■ PROBLEM TO WORK ON
Leave out the pictures and set down exactly the lines from the start of the listing through the one with "- Minden egyes", both included.
+-------+
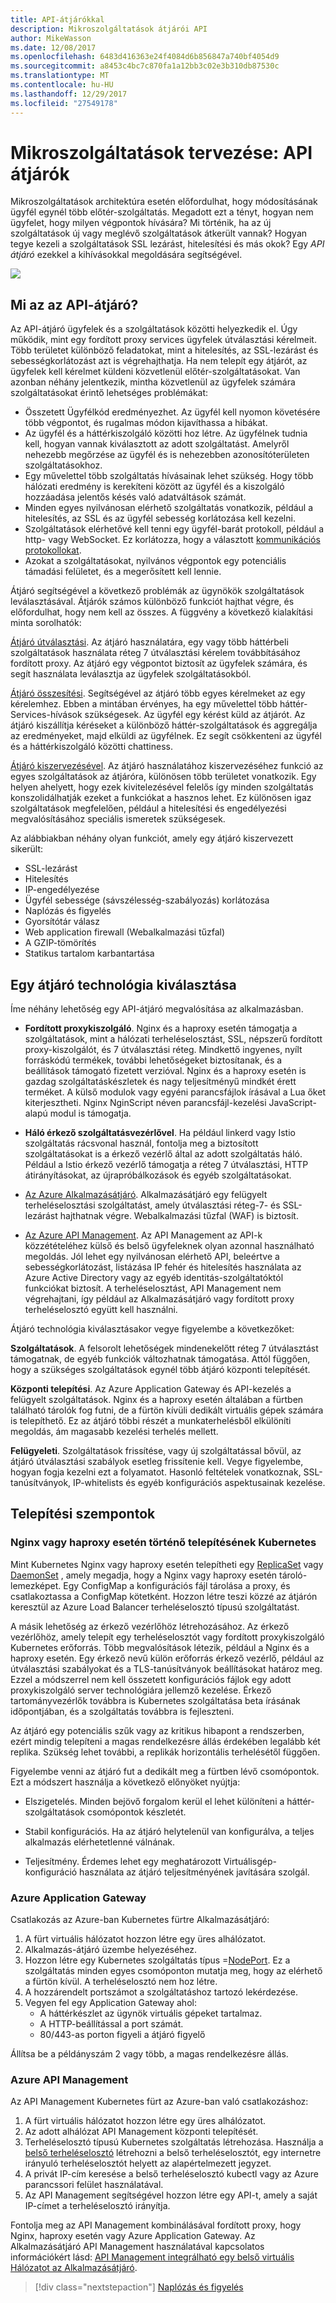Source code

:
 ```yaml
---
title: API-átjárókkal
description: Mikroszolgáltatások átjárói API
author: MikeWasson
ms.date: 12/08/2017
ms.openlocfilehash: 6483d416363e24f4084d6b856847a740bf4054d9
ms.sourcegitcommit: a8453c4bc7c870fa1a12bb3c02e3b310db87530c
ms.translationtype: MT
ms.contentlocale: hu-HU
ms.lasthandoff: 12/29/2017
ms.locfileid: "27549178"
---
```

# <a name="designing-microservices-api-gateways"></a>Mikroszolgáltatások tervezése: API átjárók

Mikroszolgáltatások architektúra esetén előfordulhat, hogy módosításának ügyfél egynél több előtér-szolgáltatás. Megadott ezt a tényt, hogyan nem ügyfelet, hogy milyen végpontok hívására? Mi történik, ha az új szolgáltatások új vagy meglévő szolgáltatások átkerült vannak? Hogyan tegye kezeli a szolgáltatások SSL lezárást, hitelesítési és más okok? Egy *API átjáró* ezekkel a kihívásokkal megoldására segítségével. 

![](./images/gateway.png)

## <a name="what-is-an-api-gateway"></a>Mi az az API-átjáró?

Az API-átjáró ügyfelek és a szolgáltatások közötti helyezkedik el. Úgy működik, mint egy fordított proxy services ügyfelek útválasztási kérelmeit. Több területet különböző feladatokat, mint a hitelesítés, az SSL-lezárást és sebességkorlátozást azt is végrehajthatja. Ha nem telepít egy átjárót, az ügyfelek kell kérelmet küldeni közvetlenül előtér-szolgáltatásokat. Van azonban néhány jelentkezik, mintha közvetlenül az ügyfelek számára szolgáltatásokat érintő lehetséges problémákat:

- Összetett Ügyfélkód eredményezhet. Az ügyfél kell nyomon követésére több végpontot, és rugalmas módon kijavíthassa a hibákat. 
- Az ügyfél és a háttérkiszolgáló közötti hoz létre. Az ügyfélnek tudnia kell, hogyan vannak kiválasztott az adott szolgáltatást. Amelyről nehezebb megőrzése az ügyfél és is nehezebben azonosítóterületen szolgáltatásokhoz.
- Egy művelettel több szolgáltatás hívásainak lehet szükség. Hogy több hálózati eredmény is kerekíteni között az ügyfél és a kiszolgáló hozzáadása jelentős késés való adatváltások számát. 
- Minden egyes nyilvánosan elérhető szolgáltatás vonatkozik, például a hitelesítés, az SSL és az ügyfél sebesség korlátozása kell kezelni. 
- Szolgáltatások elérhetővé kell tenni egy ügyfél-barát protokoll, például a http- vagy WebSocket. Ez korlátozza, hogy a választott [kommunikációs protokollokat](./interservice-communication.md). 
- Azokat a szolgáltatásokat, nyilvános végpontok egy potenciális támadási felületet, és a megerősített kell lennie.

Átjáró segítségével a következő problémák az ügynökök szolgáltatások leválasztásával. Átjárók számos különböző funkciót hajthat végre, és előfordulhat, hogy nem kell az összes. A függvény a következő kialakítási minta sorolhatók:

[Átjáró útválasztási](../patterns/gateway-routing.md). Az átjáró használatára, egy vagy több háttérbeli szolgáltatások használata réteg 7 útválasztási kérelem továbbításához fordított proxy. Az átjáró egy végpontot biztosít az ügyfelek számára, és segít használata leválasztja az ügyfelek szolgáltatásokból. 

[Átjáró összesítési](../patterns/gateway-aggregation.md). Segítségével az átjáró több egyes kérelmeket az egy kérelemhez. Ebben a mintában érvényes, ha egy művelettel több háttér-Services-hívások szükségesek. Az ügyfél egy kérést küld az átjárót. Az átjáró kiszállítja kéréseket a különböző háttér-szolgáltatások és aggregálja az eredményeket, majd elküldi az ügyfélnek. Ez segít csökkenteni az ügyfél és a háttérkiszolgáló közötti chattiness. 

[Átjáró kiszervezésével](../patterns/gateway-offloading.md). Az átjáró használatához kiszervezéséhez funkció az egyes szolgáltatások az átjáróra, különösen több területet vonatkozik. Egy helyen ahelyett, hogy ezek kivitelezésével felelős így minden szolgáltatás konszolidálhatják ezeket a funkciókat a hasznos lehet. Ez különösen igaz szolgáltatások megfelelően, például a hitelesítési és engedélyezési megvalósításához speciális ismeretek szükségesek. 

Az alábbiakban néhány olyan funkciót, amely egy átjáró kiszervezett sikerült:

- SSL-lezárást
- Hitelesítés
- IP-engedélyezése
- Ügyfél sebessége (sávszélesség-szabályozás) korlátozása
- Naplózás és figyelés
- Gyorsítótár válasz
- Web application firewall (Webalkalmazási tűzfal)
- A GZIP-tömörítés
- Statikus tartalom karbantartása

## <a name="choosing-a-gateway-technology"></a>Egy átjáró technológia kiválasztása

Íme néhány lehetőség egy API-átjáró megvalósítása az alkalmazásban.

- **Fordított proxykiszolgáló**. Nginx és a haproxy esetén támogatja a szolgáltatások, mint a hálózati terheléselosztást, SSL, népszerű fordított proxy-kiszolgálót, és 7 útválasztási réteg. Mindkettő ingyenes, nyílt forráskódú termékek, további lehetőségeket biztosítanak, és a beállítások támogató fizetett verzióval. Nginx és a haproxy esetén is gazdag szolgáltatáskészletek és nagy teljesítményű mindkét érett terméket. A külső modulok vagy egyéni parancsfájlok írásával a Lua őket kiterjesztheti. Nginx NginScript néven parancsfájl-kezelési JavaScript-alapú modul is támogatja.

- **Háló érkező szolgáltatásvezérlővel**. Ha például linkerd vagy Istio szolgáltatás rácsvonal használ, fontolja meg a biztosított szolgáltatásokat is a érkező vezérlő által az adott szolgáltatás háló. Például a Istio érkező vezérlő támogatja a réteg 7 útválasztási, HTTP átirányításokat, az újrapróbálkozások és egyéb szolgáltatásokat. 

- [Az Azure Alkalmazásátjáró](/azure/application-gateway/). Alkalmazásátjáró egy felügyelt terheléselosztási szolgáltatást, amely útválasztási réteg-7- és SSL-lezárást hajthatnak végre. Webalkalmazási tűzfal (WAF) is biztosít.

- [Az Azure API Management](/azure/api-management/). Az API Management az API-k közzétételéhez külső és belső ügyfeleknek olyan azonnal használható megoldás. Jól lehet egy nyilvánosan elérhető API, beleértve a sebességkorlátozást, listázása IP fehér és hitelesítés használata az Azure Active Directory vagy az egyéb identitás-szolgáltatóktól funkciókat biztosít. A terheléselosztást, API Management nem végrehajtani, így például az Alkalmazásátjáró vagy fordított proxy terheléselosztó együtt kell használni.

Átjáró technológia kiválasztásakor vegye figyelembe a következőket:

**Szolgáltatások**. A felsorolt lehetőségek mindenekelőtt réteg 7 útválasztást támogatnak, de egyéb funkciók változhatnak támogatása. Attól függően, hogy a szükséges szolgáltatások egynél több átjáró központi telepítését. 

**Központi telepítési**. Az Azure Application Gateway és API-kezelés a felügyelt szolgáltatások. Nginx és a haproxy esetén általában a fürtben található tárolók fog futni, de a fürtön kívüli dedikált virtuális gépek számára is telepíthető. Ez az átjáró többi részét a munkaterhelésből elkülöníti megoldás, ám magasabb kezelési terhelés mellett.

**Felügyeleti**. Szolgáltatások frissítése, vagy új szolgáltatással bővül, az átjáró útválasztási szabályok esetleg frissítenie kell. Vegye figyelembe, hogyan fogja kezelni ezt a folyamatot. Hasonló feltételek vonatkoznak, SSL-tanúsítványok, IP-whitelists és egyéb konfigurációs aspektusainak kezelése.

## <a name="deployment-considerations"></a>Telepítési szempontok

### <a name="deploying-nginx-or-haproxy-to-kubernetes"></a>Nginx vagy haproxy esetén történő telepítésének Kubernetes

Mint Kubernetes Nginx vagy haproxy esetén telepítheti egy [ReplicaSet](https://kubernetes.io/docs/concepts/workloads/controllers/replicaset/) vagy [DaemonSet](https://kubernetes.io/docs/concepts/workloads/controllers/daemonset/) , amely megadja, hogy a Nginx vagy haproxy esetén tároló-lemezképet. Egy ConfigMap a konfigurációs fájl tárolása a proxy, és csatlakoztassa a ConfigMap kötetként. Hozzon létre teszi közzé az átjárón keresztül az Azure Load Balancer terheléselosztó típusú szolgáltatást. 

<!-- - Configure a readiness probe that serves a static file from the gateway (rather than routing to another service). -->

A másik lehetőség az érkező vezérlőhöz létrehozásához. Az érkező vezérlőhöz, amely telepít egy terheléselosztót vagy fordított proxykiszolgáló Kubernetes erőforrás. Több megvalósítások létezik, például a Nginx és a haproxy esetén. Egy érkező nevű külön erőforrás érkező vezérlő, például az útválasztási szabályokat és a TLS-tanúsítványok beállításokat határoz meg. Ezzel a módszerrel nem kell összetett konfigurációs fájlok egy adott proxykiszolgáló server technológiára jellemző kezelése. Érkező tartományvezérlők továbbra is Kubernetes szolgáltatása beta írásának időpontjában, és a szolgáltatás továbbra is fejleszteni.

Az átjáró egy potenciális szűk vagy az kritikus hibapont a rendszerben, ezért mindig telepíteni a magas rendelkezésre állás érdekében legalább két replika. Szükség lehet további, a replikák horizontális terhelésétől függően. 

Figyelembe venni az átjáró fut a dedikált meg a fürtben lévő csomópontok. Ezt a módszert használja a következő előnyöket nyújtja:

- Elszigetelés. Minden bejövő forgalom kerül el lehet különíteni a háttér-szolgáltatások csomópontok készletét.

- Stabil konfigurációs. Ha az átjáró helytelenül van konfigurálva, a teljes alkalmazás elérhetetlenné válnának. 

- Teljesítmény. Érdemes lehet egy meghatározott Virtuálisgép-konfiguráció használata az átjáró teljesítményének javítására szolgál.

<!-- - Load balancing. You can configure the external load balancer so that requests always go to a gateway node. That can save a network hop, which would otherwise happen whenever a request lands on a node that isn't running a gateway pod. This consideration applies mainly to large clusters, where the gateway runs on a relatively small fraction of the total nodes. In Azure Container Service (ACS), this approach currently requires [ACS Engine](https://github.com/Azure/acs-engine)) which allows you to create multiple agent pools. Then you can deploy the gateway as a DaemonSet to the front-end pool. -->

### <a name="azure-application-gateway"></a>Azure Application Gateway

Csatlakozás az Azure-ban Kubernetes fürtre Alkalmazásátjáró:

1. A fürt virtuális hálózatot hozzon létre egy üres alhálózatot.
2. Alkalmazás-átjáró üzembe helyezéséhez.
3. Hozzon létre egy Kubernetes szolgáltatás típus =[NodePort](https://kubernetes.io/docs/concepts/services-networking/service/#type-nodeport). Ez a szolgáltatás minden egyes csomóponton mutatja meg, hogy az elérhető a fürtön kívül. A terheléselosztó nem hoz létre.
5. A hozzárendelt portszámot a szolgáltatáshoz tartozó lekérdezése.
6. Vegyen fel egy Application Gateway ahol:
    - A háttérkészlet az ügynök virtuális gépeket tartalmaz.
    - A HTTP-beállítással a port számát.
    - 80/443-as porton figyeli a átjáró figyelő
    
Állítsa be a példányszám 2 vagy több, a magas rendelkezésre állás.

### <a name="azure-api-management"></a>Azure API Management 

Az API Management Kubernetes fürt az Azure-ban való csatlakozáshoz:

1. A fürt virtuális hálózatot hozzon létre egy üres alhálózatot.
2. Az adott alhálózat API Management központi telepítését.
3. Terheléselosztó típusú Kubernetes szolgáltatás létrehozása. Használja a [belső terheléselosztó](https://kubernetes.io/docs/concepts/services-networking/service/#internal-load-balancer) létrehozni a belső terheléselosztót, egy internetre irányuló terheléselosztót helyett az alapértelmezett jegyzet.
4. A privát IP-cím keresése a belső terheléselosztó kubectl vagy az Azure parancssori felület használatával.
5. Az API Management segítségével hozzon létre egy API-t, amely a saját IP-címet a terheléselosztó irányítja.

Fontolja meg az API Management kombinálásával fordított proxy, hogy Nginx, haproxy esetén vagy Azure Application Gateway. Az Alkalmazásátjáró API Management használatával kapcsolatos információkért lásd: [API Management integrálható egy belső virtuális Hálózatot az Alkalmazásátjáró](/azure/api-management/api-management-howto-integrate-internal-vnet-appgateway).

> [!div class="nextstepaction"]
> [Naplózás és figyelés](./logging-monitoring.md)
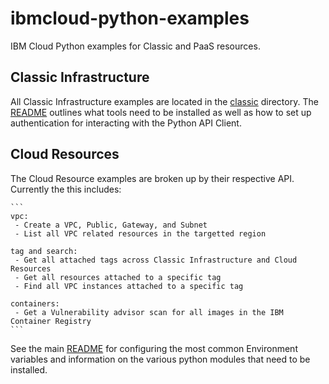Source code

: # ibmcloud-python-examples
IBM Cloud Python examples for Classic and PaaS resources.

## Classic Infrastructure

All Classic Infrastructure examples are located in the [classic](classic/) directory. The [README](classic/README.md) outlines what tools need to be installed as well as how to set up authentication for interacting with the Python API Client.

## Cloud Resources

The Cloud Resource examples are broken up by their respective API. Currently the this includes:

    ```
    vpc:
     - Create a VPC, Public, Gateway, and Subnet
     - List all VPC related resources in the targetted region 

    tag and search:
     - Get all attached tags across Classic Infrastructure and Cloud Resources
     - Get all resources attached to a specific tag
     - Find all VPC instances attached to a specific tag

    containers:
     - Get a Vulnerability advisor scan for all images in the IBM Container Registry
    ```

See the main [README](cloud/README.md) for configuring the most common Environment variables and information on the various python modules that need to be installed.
+-------+
■ EXPECTED OUTPUT
Source code

:
 ```yaml
---
title: API-átjárókkal
description: Mikroszolgáltatások átjárói API
author: MikeWasson
ms.date: 12/08/2017
ms.openlocfilehash: 6483d416363e24f4084d6b856847a740bf4054d9
ms.sourcegitcommit: a8453c4bc7c870fa1a12bb3c02e3b310db87530c
ms.translationtype: MT
ms.contentlocale: hu-HU
ms.lasthandoff: 12/29/2017
ms.locfileid: "27549178"
---
```

# <a name="designing-microservices-api-gateways"></a>Mikroszolgáltatások tervezése: API átjárók

Mikroszolgáltatások architektúra esetén előfordulhat, hogy módosításának ügyfél egynél több előtér-szolgáltatás. Megadott ezt a tényt, hogyan nem ügyfelet, hogy milyen végpontok hívására? Mi történik, ha az új szolgáltatások új vagy meglévő szolgáltatások átkerült vannak? Hogyan tegye kezeli a szolgáltatások SSL lezárást, hitelesítési és más okok? Egy *API átjáró* ezekkel a kihívásokkal megoldására segítségével. 

![](./images/gateway.png)

## <a name="what-is-an-api-gateway"></a>Mi az az API-átjáró?

Az API-átjáró ügyfelek és a szolgáltatások közötti helyezkedik el. Úgy működik, mint egy fordított proxy services ügyfelek útválasztási kérelmeit. Több területet különböző feladatokat, mint a hitelesítés, az SSL-lezárást és sebességkorlátozást azt is végrehajthatja. Ha nem telepít egy átjárót, az ügyfelek kell kérelmet küldeni közvetlenül előtér-szolgáltatásokat. Van azonban néhány jelentkezik, mintha közvetlenül az ügyfelek számára szolgáltatásokat érintő lehetséges problémákat:

- Összetett Ügyfélkód eredményezhet. Az ügyfél kell nyomon követésére több végpontot, és rugalmas módon kijavíthassa a hibákat. 
- Az ügyfél és a háttérkiszolgáló közötti hoz létre. Az ügyfélnek tudnia kell, hogyan vannak kiválasztott az adott szolgáltatást. Amelyről nehezebb megőrzése az ügyfél és is nehezebben azonosítóterületen szolgáltatásokhoz.
- Egy művelettel több szolgáltatás hívásainak lehet szükség. Hogy több hálózati eredmény is kerekíteni között az ügyfél és a kiszolgáló hozzáadása jelentős késés való adatváltások számát. 
- Minden egyes nyilvánosan elérhető szolgáltatás vonatkozik, például a hitelesítés, az SSL és az ügyfél sebesség korlátozása kell kezelni. 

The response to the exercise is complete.